I have written an article about getting started with my workflow using RunPod's cloud GPU service. Both articles contain some write-ups of cost, which I'll be updating soon based on this testing.

I've been recommending the L40S, which is quite cost effective. However, where does it sit with this workflow, in my own template with my own workflow, at November 2025 prices?

Let's find out!

TL;DR

Best Performance for the Price: RTX 5090
Best High Performance for the Price: H100 SXM

Methodology

I had a very simple approach to this: Run the default prompt for the workflow in v0.36 using the standard sampler setup at different resolutions and steps.

Resolutions: 1280x768, 2:3 @ 768 (640 × 896), 2:3 @ 660 (512 × 768)
Steps: 10, 8, 4
Frames: 61
Post processing: the default workflow chain with 32fps GIMM interpolation

That's 9 videos per GPU. I used the same seed for each (561278855360750), which is equivalent to this video. For this test, I chose the following GPU's with CUDA 12.8 and SageAttention enabled:

H200 SXM
H200 NVL
H100 NVL
H100 SXM
RTX PRO 6000
RTX PRO 6000 WK
RTX 5090
L40S

I've only selected cards that can load the full 14B models without blockswap. With blockswap, you can use slower GPU's, but we're looking at performance for the price, so the L40S is our minimum here.

Also worth noting, all of the times were collected excluding the initial model loading time, which, loosely, is faster or slower proportional to general card power.

Results

The RTX 5090 is a very good value for the rental price. (I did exprience particularly slow spin-up time for this one while testing.) It's both cheaper and more performant than the L40S. It's the best value per video, by a good measure.

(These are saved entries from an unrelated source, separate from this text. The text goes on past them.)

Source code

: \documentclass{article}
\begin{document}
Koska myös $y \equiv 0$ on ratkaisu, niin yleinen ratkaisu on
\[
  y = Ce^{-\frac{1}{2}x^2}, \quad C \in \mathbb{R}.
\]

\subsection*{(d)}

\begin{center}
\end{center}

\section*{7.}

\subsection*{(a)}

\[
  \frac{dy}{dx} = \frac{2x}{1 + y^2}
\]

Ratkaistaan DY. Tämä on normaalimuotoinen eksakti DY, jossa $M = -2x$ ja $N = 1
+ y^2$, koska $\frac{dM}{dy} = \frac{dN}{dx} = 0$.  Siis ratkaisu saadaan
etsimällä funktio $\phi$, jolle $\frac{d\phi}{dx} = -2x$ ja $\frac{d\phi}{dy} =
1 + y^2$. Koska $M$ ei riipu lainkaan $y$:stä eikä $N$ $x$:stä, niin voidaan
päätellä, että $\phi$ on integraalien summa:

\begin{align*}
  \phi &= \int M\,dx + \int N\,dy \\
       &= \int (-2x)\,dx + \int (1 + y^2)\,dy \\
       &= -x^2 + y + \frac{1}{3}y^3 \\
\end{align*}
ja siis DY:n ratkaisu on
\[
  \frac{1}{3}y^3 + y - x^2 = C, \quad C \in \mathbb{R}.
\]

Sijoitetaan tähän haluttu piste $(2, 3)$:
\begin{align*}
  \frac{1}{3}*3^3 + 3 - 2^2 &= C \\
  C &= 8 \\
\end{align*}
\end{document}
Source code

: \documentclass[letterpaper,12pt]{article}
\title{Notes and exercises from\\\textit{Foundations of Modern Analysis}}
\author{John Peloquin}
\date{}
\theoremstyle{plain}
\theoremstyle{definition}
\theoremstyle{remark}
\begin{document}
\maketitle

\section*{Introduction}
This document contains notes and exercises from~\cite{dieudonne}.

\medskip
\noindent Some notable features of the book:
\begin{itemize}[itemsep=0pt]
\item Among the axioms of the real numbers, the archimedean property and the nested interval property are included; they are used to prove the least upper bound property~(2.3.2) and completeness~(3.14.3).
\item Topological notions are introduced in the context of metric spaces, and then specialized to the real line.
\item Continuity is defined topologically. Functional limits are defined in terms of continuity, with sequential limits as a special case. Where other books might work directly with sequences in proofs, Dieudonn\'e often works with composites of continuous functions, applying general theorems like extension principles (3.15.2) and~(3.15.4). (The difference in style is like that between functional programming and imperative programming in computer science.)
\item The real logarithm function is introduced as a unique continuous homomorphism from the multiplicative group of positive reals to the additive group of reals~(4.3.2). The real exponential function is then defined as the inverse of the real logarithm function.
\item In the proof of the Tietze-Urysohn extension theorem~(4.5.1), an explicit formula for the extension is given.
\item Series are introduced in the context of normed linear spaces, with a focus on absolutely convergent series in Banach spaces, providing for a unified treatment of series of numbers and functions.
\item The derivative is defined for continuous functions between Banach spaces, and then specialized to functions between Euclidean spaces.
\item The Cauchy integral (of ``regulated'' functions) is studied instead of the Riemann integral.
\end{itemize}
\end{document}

The H100 SXM, however, is an extremely good deal if you don't want to wait as long and are willing to spend little more per video. At 1280x720, there's a notable jump from 243 seconds down to 172 second between it and the RTX PRO 6000. It's a huge performance boost, and seems to offer the best ratio of videos per hour to the cost. While you are paying more, your throughput for time per video is still excellent, especially at larger sizes.

H100 SXM averages about 56 videos per hour ($2.69).
RTX 5090 averages about 39 videos per hour ($0.89).
L40S averages about 21 videos per hour ($0.86).

Videos per hour here is calculated by averaging the number of videos at each resolution per hour based on the gen times of each version.

I have attached the spreadsheet for the data I collected for this with the generation times and costs.